The Virtual Enterprise (VE) maintains a complete separation of the application logic from the interface logic. Interfaces can be either a client interface, where VE applications respond to a client actor, or resource interface, where VE applications utilize a resource actor. The later is further discussed in the Integration pages.

To provide external access to application logic, VE introduces the concept of a portal, where a portal maps one-to-one to a client actor on the system. A client actor can be a user in a given role, or another system altogether. Either way, a portal controls what functionality and information an actor can access from the entire set of application logic. It further provides the ability to customize the specific presentation by any particular device the actor might use. For example, a user accessing the system via a web browser would have a different look-and-feel than if he or she were using a PDA…possibly even different content. A client Web service that is playing the same role, would have yet another customization in WSDL.

The VE/Designer Portal Editor is used for defining and managing portals.

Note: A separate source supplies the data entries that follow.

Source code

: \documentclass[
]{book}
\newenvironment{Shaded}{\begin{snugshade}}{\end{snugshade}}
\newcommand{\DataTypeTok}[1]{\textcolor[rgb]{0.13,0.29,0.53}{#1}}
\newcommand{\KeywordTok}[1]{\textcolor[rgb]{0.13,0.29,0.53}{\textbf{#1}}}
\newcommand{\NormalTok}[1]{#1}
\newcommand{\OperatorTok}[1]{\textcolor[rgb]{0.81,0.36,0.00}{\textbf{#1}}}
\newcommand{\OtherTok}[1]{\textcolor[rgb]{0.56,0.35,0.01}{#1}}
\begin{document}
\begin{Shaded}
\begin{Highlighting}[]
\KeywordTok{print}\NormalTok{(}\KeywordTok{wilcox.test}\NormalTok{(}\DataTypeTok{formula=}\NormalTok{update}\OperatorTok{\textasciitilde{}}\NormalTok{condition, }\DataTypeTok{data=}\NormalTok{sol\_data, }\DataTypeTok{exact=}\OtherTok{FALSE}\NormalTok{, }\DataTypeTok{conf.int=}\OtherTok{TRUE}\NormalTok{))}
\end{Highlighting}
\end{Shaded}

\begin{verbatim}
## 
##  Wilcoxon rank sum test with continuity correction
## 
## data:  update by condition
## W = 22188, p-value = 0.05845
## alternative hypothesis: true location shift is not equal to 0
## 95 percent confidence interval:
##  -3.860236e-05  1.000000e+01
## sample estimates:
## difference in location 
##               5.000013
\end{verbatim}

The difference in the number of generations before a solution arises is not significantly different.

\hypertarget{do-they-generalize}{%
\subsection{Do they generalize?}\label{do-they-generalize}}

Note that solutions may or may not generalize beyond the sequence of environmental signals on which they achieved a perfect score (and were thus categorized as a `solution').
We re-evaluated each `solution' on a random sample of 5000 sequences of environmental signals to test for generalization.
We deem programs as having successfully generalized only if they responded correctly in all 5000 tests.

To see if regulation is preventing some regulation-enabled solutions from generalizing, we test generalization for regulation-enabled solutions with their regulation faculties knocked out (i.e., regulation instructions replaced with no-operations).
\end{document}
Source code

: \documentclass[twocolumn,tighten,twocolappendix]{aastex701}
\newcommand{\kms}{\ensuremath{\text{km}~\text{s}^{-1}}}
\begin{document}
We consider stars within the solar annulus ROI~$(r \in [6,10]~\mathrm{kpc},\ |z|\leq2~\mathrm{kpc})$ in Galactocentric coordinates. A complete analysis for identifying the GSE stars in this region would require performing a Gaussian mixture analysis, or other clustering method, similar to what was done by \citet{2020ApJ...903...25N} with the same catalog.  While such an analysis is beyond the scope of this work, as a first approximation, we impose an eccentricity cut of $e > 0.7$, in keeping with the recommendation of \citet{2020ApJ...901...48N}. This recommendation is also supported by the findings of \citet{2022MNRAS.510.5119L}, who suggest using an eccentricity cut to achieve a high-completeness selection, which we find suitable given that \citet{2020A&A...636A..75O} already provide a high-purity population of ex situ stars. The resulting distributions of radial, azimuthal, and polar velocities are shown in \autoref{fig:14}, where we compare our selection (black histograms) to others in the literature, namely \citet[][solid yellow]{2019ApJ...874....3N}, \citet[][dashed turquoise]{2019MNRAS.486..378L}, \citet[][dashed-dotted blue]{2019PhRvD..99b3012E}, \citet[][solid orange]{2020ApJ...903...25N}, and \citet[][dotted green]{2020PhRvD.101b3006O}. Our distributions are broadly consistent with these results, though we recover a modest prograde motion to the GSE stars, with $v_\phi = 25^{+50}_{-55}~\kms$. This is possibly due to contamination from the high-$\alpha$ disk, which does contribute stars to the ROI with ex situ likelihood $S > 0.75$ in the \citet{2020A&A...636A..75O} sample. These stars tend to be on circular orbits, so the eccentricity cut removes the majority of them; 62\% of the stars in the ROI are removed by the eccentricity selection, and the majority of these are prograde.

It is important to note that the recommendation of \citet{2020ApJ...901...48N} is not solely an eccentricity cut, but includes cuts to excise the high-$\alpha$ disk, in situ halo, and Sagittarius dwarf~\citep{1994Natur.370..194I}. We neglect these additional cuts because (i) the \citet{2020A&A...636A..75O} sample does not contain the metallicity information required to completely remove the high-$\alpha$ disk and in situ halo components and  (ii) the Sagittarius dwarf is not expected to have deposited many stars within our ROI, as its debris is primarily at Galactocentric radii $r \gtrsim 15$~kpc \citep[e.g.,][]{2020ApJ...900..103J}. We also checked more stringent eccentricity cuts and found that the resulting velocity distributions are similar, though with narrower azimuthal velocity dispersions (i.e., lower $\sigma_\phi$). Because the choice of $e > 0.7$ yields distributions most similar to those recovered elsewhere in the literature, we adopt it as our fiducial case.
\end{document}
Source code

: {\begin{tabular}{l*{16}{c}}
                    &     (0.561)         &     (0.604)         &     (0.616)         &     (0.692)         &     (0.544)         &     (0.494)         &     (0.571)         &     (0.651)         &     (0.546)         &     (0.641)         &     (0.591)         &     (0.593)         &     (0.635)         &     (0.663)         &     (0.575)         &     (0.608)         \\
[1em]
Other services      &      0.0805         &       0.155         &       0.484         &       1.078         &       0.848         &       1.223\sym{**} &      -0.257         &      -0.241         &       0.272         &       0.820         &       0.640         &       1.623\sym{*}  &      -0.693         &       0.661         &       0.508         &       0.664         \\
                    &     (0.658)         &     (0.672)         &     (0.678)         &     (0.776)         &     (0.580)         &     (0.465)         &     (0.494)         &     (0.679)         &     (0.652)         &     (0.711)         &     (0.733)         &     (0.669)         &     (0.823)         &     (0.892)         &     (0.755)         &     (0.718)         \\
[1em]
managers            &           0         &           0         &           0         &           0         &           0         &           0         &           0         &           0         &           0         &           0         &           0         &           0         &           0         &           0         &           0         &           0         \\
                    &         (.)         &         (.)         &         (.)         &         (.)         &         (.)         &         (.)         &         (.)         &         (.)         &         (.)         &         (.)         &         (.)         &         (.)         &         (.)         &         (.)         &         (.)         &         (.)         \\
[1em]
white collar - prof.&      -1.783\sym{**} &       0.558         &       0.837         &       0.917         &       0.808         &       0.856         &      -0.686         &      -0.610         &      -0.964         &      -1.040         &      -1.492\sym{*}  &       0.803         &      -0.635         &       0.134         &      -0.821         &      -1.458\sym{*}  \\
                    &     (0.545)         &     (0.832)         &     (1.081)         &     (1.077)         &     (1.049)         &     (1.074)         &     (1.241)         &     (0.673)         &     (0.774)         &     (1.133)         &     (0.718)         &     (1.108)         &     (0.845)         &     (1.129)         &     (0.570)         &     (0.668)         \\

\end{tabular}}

An application might have one or more portals, depending on the different actors or user roles. For each portal, the Portal Editor organizes the available functionality as a hierarchical structure of navigations. The interpretation of navigation is device specific. For example, a navigation might show up as a shortcut or a tab on a web page, while it would be used to specify a WSDL Operation for a Web service.

In addition, a portal maintains device-specific templates at the portal level, and even down at a specific navigation level. As the name implies, templates are used to define an outline or guideline to follow while rendering objects to the target device format.

The VE/Designer Personalization Editor, however, is used to customize the rendering of a particular object or process. Personalization Editor provides WYSIWYG tools that are appropriate for each device. The web browser editor is an HTML based editor that renders objects into HTML pages. It is used to customize layout, color scheme, content, and even the dynamics of a web page. In addition, it supports the use of HTML templates developed by any 3rd-party tool (e.g. Macromedia Dreamweaver) to render a specific region of the page or the entire page.

Just like the web-browser editor, the PDA browser editor is a WYSIWYG HTML based editor. However, instead it emulates the rendering of an object onto a PDA page taking into account the appropriate form-factor.
For Web services, the Web Service Editor provides the ability to customize the generated WSDL, and the SOAP messages accordingly. In a Web service template, one can specify the web service style (i.e. Document vs. RPC), and the target namespace. It is also used to control content and specify any tag name or data transformation for a particular object or attribute.
VE provides a default rendering suitable for any object onto any supported device. Most of the time, personalization would be sufficient at the template level. However, the personalization editors discussed above can be used to achieve the desired look-and-feel or interface particulars, still, at a fraction of the time required by tradition visual editors.